Document images with source code
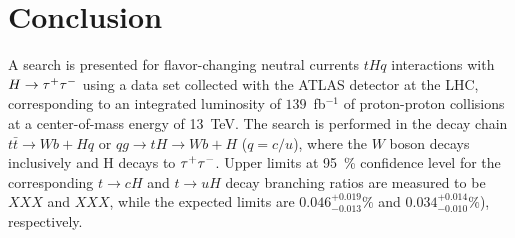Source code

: \section{Conclusion}
\label{sec:conclusion}

A search is presented for flavor-changing neutral currents $tHq$ interactions with $H\to\tau^{+}\tau^{-}$ using a data set collected with the ATLAS
detector at the LHC, corresponding to an integrated luminosity of $139$~fb$^{-1}$ of proton-proton collisions at a center-of-mass energy of 13~TeV.
The search is performed in the decay chain $t\bar{t} \to Wb+Hq$ or $qg \to tH \to Wb+H$ ($q=c/u$), where the $W$ boson decays inclusively and
H decays to $\tau^{+}\tau^{-}$. Upper limits at 95~\% confidence level for the corresponding $t\to cH$ and $t\to uH$ decay branching ratios are measured
to be $XXX$ and $XXX$, while the expected limits are $0.046^{+0.019}_{-0.013}\%$ and $0.034^{+0.014}_{-0.010}\%$), respectively.
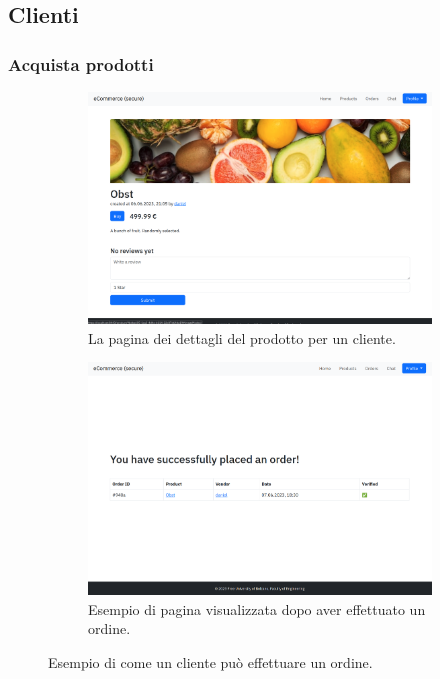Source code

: \documentclass[conference,onecolumn,a4paper]{IEEEtran}
\begin{document}
{\subsection{Clienti}

\subsubsection{Acquista prodotti}

\begin{figure}[H]
    \centering
    \begin{subfigure}[b]{0.4\linewidth}
        \includegraphics[width=\linewidth]{resources/product-customer.png}
        \caption{La pagina dei dettagli del prodotto per un cliente.}
    \end{subfigure}
    \begin{subfigure}[b]{0.4\linewidth}
        \includegraphics[width=\linewidth]{resources/order.png}
        \caption{Esempio di pagina visualizzata dopo aver effettuato un ordine.}
    \end{subfigure}
    \caption{Esempio di come un cliente può effettuare un ordine.}
\end{figure}

}
\end{document}
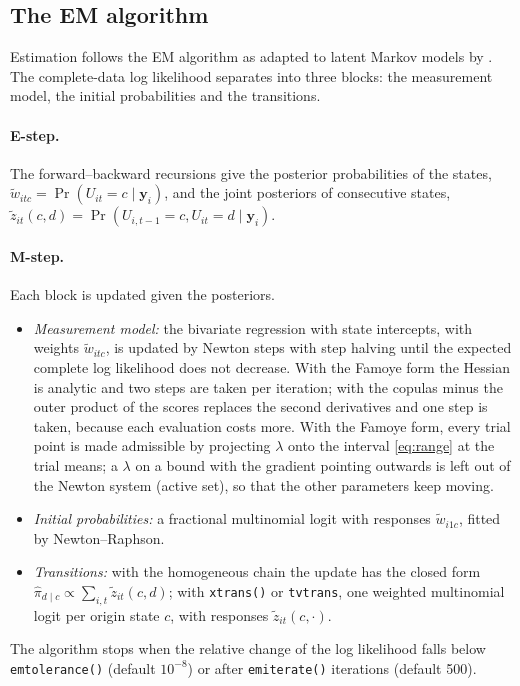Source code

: \documentclass[11pt,a4paper]{article}
\newcommand{\cmd}[1]{\texttt{#1}}
\newcommand{\yv}{\mathbf y}
\begin{document}
\subsection{The EM algorithm}\label{sec:em}

Estimation follows the EM algorithm \citep{dempster1977} as adapted to latent Markov models by
\citet{bartolucci2013}. The complete-data log likelihood separates into three blocks: the measurement
model, the initial probabilities and the transitions.

\paragraph{E-step.} The forward--backward recursions give the posterior probabilities of the states,
$\tilde w_{itc}=\Pr(U_{it}=c\mid\yv_i)$, and the joint posteriors of consecutive states,
$\tilde z_{it}(c,d)=\Pr(U_{i,t-1}=c,U_{it}=d\mid\yv_i)$.

\paragraph{M-step.} Each block is updated given the posteriors.
\begin{itemize}
\item \emph{Measurement model:} the bivariate regression with state intercepts, with weights
$\tilde w_{itc}$, is updated by Newton steps with step halving until the expected complete log
likelihood does not decrease. With the Famoye form the Hessian is analytic and two steps are taken
per iteration; with the copulas minus the outer product of the scores replaces the second
derivatives and one step is taken, because each evaluation costs more. With the Famoye form, every
trial point is made admissible by projecting $\lambda$ onto the interval \eqref{eq:range} at the trial
means; a $\lambda$ on a bound with the gradient pointing outwards is left out of the Newton system
(active set), so that the other parameters keep moving.
\item \emph{Initial probabilities:} a fractional multinomial logit with responses $\tilde w_{i1c}$,
fitted by Newton--Raphson.
\item \emph{Transitions:} with the homogeneous chain the update has the closed form
$\hat\pi_{d\mid c}\propto\sum_{i,t}\tilde z_{it}(c,d)$; with \cmd{xtrans()} or \cmd{tvtrans}, one
weighted multinomial logit per origin state $c$, with responses $\tilde z_{it}(c,\cdot)$.
\end{itemize}
The algorithm stops when the relative change of the log likelihood falls below
\cmd{emtolerance()} (default $10^{-8}$) or after \cmd{emiterate()} iterations (default 500).
\end{document}
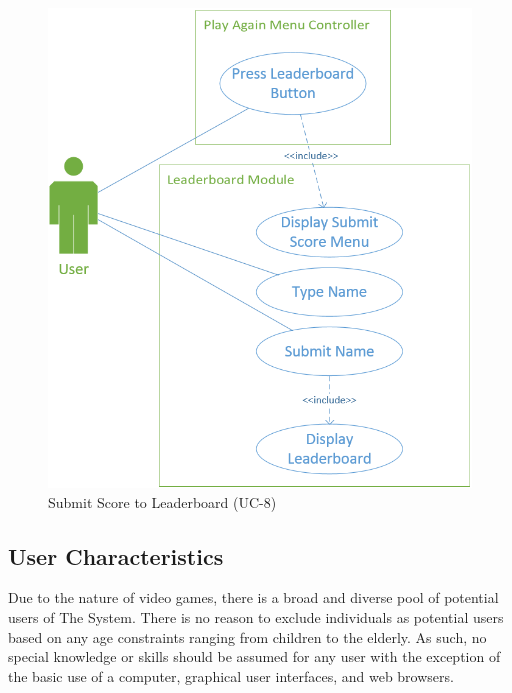\documentclass[12pt]{report}
\begin{document}
	\begin{figure}
		\centering
		\includegraphics[scale=0.5]{images/SubmitScore.png}
		\caption{Submit Score to Leaderboard (UC-8)}
	\end{figure}
	\newpage
	\subsection{User Characteristics}
		Due to the nature of video games, there is a broad and diverse pool of potential users of The System. There is no reason to exclude individuals as potential users based on any age constraints ranging from children to the elderly. As such, no special knowledge or skills should be assumed for any user with the exception of the basic use of a computer, graphical user interfaces, and web browsers.
\end{document}

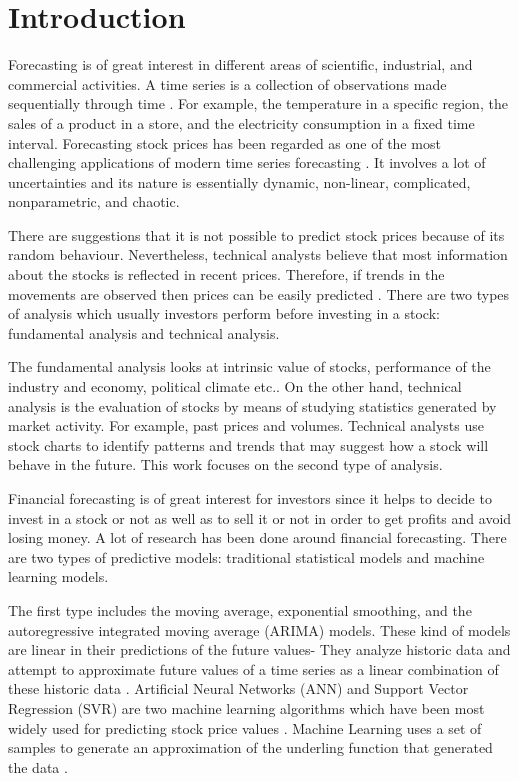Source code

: \chapter{Introduction}
\label{ch:introsm}



Forecasting is of great interest in different areas of scientific, industrial, and commercial activities. A time series is a collection of observations made sequentially through time \cite{chatfield2000time}. For example, the temperature in a specific region, the sales of a product in a store, and the electricity consumption in a fixed time interval. Forecasting stock prices has been regarded as one of the most challenging applications of modern time series forecasting \cite{pai2005hybrid}. It involves a lot of uncertainties and its nature is essentially dynamic, non-linear, complicated, nonparametric, and chaotic.

There are suggestions that it is not possible to predict stock prices because of its random behaviour. Nevertheless, technical analysts believe that most information about the stocks is reflected in recent prices. Therefore, if trends in the movements are observed then prices can be easily predicted \cite{patel2015predicting}. There are two types of analysis which usually investors perform before investing in a stock: fundamental analysis and technical analysis.

The fundamental analysis looks at intrinsic value of stocks, performance of the industry and economy, political climate etc.. On the other hand, technical analysis is the evaluation of stocks by means of studying statistics generated by market activity. For example, past prices and volumes. Technical analysts use stock charts to identify patterns and trends that may suggest how a stock will behave in the future\cite{patel2015predicting}. This work focuses on the second type of analysis.

Financial forecasting is of great interest for investors since it helps to decide to invest in a stock or not as well as to sell it or not in order to get profits and avoid losing money. A lot of research has been done around financial forecasting. There are two types of predictive models: traditional statistical models and machine learning models.

The first type includes the moving average, exponential smoothing, and the  autoregressive integrated moving average (ARIMA) models. These kind of models are linear in their predictions of the future values- They analyze historic data and attempt to approximate future values of a time series as a linear combination of these historic data \cite{shah2014performance}. Artificial Neural Networks (ANN) and Support Vector Regression (SVR) are two machine learning algorithms which have been most widely used for predicting stock price values  \cite{patel2015predicting}. Machine Learning uses a set of samples to generate an approximation of the underling function that generated the data \cite{shah2014performance}.

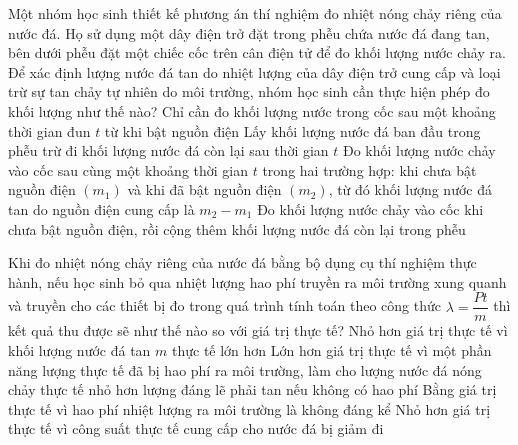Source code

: \begin{ex}
Một nhóm học sinh thiết kế phương án thí nghiệm đo nhiệt nóng chảy riêng của nước đá. Họ sử dụng một dây điện trở đặt trong phễu chứa nước đá đang tan, bên dưới phễu đặt một chiếc cốc trên cân điện tử để đo khối lượng nước chảy ra. Để xác định lượng nước đá tan do nhiệt lượng của dây điện trở cung cấp và loại trừ sự tan chảy tự nhiên do môi trường, nhóm học sinh cần thực hiện phép đo khối lượng như thế nào?
\choice
{Chỉ cần đo khối lượng nước trong cốc sau một khoảng thời gian đun $t$ từ khi bật nguồn điện}
{Lấy khối lượng nước đá ban đầu trong phễu trừ đi khối lượng nước đá còn lại sau thời gian $t$}
{\True Đo khối lượng nước chảy vào cốc sau cùng một khoảng thời gian $t$ trong hai trường hợp: khi chưa bật nguồn điện $(m_1)$ và khi đã bật nguồn điện $(m_2)$, từ đó khối lượng nước đá tan do nguồn điện cung cấp là $m_2-m_1$}
{Đo khối lượng nước chảy vào cốc khi chưa bật nguồn điện, rồi cộng thêm khối lượng nước đá còn lại trong phễu}
\end{ex}

\begin{ex}
Khi đo nhiệt nóng chảy riêng của nước đá bằng bộ dụng cụ thí nghiệm thực hành, nếu học sinh bỏ qua nhiệt lượng hao phí truyền ra môi trường xung quanh và truyền cho các thiết bị đo trong quá trình tính toán theo công thức $\lambda=\dfrac{Pt}{m}$ thì kết quả thu được sẽ như thế nào so với giá trị thực tế?
\choice
{Nhỏ hơn giá trị thực tế vì khối lượng nước đá tan $m$ thực tế lớn hơn}
{\True Lớn hơn giá trị thực tế vì một phần năng lượng thực tế đã bị hao phí ra môi trường, làm cho lượng nước đá nóng chảy thực tế nhỏ hơn lượng đáng lẽ phải tan nếu không có hao phí}
{Bằng giá trị thực tế vì hao phí nhiệt lượng ra môi trường là không đáng kể}
{Nhỏ hơn giá trị thực tế vì công suất thực tế cung cấp cho nước đá bị giảm đi}
\end{ex}

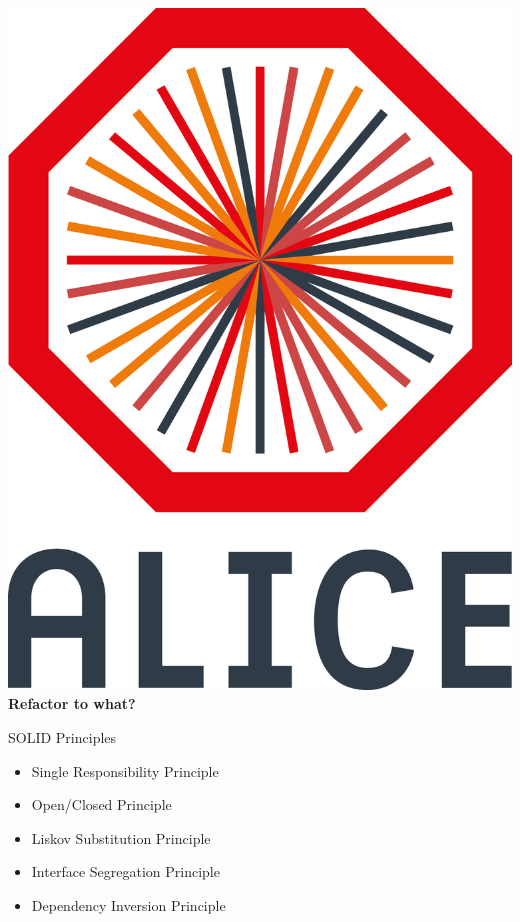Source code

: \documentclass[aspectratio=1610,14pt,dvipsnames]{beamer}
\begin{document}
\begin{frame}{\includegraphics[height=0.07\textheight]{2012-Jul-04-4_Color_Logo_CB.png} \hspace{0.2cm}\textbf{Refactor to what?}}
  \begin{block}{SOLID Principles}
    \begin{itemize}
      \item Single Responsibility Principle
      \item Open/Closed Principle
      \item Liskov Substitution Principle
      \item Interface Segregation Principle
      \item Dependency Inversion Principle
    \end{itemize}
  \end{block}
\end{frame}
\end{document}
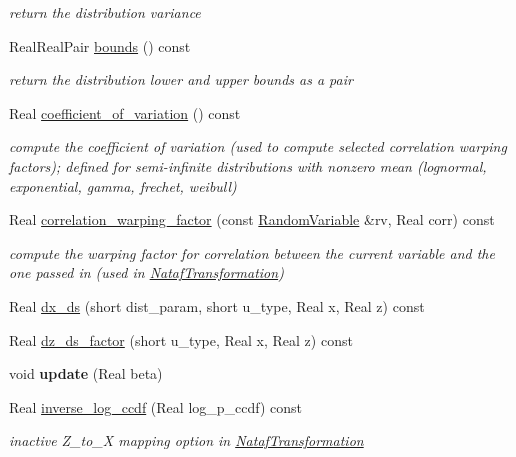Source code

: \begin{DoxyCompactItemize}
\begin{DoxyCompactList}\small\item\em return the distribution variance \end{DoxyCompactList}\item 
Real\+Real\+Pair \hyperlink{classPecos_1_1ExponentialRandomVariable_a4bdb95a8fa5fffaa0de5102f56963cf2}{bounds} () const \label{classPecos_1_1ExponentialRandomVariable_a4bdb95a8fa5fffaa0de5102f56963cf2}

\begin{DoxyCompactList}\small\item\em return the distribution lower and upper bounds as a pair \end{DoxyCompactList}\item 
Real \hyperlink{classPecos_1_1ExponentialRandomVariable_ae1cf1c07047d7ad9dbb899aa01138d54}{coefficient\+\_\+of\+\_\+variation} () const 
\begin{DoxyCompactList}\small\item\em compute the coefficient of variation (used to compute selected correlation warping factors); defined for semi-\/infinite distributions with nonzero mean (lognormal, exponential, gamma, frechet, weibull) \end{DoxyCompactList}\item 
Real \hyperlink{classPecos_1_1ExponentialRandomVariable_a9ee48b3ca93459136b2e73f77873c4aa}{correlation\+\_\+warping\+\_\+factor} (const \hyperlink{classPecos_1_1RandomVariable}{Random\+Variable} \&rv, Real corr) const \label{classPecos_1_1ExponentialRandomVariable_a9ee48b3ca93459136b2e73f77873c4aa}

\begin{DoxyCompactList}\small\item\em compute the warping factor for correlation between the current variable and the one passed in (used in \hyperlink{classPecos_1_1NatafTransformation}{Nataf\+Transformation}) \end{DoxyCompactList}\item 
Real \hyperlink{classPecos_1_1ExponentialRandomVariable_af889af8adfb262c9b74f573b2a9ffc99}{dx\+\_\+ds} (short dist\+\_\+param, short u\+\_\+type, Real x, Real z) const 
\item 
Real \hyperlink{classPecos_1_1ExponentialRandomVariable_af6b5fc528523180bed5fc3008dcea205}{dz\+\_\+ds\+\_\+factor} (short u\+\_\+type, Real x, Real z) const 
\item 
void {\bfseries update} (Real beta)\label{classPecos_1_1ExponentialRandomVariable_a8925d6b1ebeaceb1df4f1652397e0d61}

\item 
Real \hyperlink{classPecos_1_1ExponentialRandomVariable_aa8fe85dfcb1b7cb4357e6d4ec32601b9}{inverse\+\_\+log\+\_\+ccdf} (Real log\+\_\+p\+\_\+ccdf) const \label{classPecos_1_1ExponentialRandomVariable_aa8fe85dfcb1b7cb4357e6d4ec32601b9}

\begin{DoxyCompactList}\small\item\em inactive Z\+\_\+to\+\_\+X mapping option in \hyperlink{classPecos_1_1NatafTransformation}{Nataf\+Transformation} \end{DoxyCompactList}\end{DoxyCompactItemize}
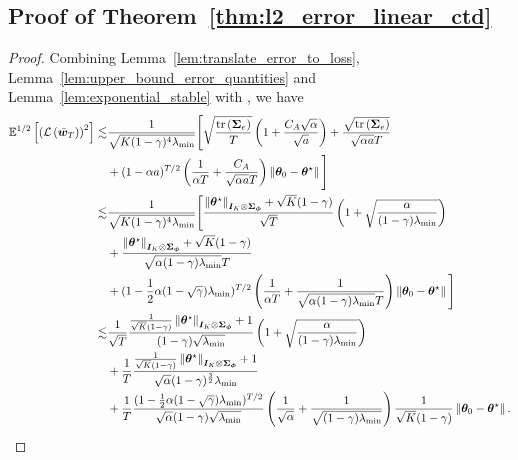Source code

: \subsection{Proof of Theorem~\ref{thm:l2_error_linear_ctd}}\label{appendix:proof_l2_error_linear_ctd}
\begin{proof}
Combining Lemma~\ref{lem:translate_error_to_loss}, Lemma~\ref{lem:upper_bound_error_quantities} and Lemma~\ref{lem:exponential_stable} with \citep[Theorem~1][]{samsonov2024improved}, we have
    \begin{equation*}
       \begin{aligned}
        {\mathbb E}^{1/2}\left[{\left({{\mathcal{L}}\left({\bar{{\bm{w}}}_T}\right)}\right)^2}\right]\lesssim& \frac{1}{\sqrt{K(1-\gamma)^4\lambda_{\min}}}\Bigg[\sqrt{\frac{\operatorname{tr}\left({{\bm{\Sigma}}_e}\right)}{T}}\left({1+\frac{C_A\sqrt{\alpha}}{\sqrt{a}}}\right)+\frac{\sqrt{\operatorname{tr}\left({{\bm{\Sigma}}_e}\right)}}{\sqrt{\alpha a}T}\\
        &+(1-\alpha a)^{T/2}\left({\frac{1}{\alpha T}+\frac{C_A}{\sqrt{\alpha a}T}}\right)\left\|{{\bm{\theta}}_0-{\bm{\theta}}^{\star}}\right\| \Bigg]\\
        \lesssim&\frac{1}{\sqrt{K(1-\gamma)^4\lambda_{\min}}}\Bigg[\frac{\left\|{{\bm{\theta}}^{\star}}\right\|_{{\bm{I}}_K\otimes{\bm{\Sigma}}_{{\bm{\phi}}}}+\sqrt{K}(1-\gamma)}{\sqrt{T}}\left({1+\sqrt{\frac{\alpha}{(1-\gamma)\lambda_{\min}}}}\right)\\
        &+\frac{\left\|{{\bm{\theta}}^{\star}}\right\|_{{\bm{I}}_K\otimes{\bm{\Sigma}}_{{\bm{\phi}}}}+\sqrt{K}(1-\gamma)}{\sqrt{\alpha (1-\gamma)\lambda_{\min}}T}\\
        &+(1-\frac{1}{2}\alpha (1-\sqrt\gamma)\lambda_{\min} )^{T/2}\left({\frac{1}{\alpha T}+\frac{1}{\sqrt{\alpha (1-\gamma)\lambda_{\min}}T}}\right)\left\|{{\bm{\theta}}_0-{\bm{\theta}}^{\star}}\right\| \Bigg]\\
        \lesssim&\frac{1}{\sqrt{T}}\frac{\frac{1}{\sqrt{K}(1-\gamma)}\left\|{{\bm{\theta}}^{\star}}\right\|_{{\bm{I}}_K\otimes{\bm{\Sigma}}_{{\bm{\phi}}}}+1}{(1-\gamma)\sqrt{\lambda_{\min}}}\left({1+\sqrt{\frac{\alpha}{(1-\gamma)\lambda_{\min}}}}\right)\\
        &+\frac{1}{T}\frac{\frac{1}{\sqrt{K}(1-\gamma)}\left\|{{\bm{\theta}}^{\star}}\right\|_{{\bm{I}}_K\otimes{\bm{\Sigma}}_{{\bm{\phi}}}}+1}{\sqrt{\alpha }(1-\gamma)^{\frac{3}{2}}\lambda_{\min}}\\
        &+\frac{1}{T}\frac{(1-\frac{1}{2}\alpha (1-\sqrt\gamma)\lambda_{\min} )^{T/2}}{ \sqrt{\alpha}(1-\gamma)\sqrt{\lambda_{\min}}}\left({\frac{1}{\sqrt\alpha}+\frac{1}{\sqrt{ (1-\gamma)\lambda_{\min}}}}\right)\frac{1}{\sqrt{K}(1-\gamma)}\left\|{{\bm{\theta}}_0-{\bm{\theta}}^{\star}}\right\|.
       \end{aligned}
    \end{equation*}
\end{proof}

**WHAT TO WORK ON**
All pictures are to be skipped; the lines from the first line of the records through the line containing "A search is" are to be repeated exactly, both ends included.

**WRITTEN RESPONSE**
Source code

: \section{Conclusion}
\label{sec:conclusion}

A search is presented for flavor-changing neutral currents $tHq$ interactions with $H\to\tau^{+}\tau^{-}$ using a data set collected with the ATLAS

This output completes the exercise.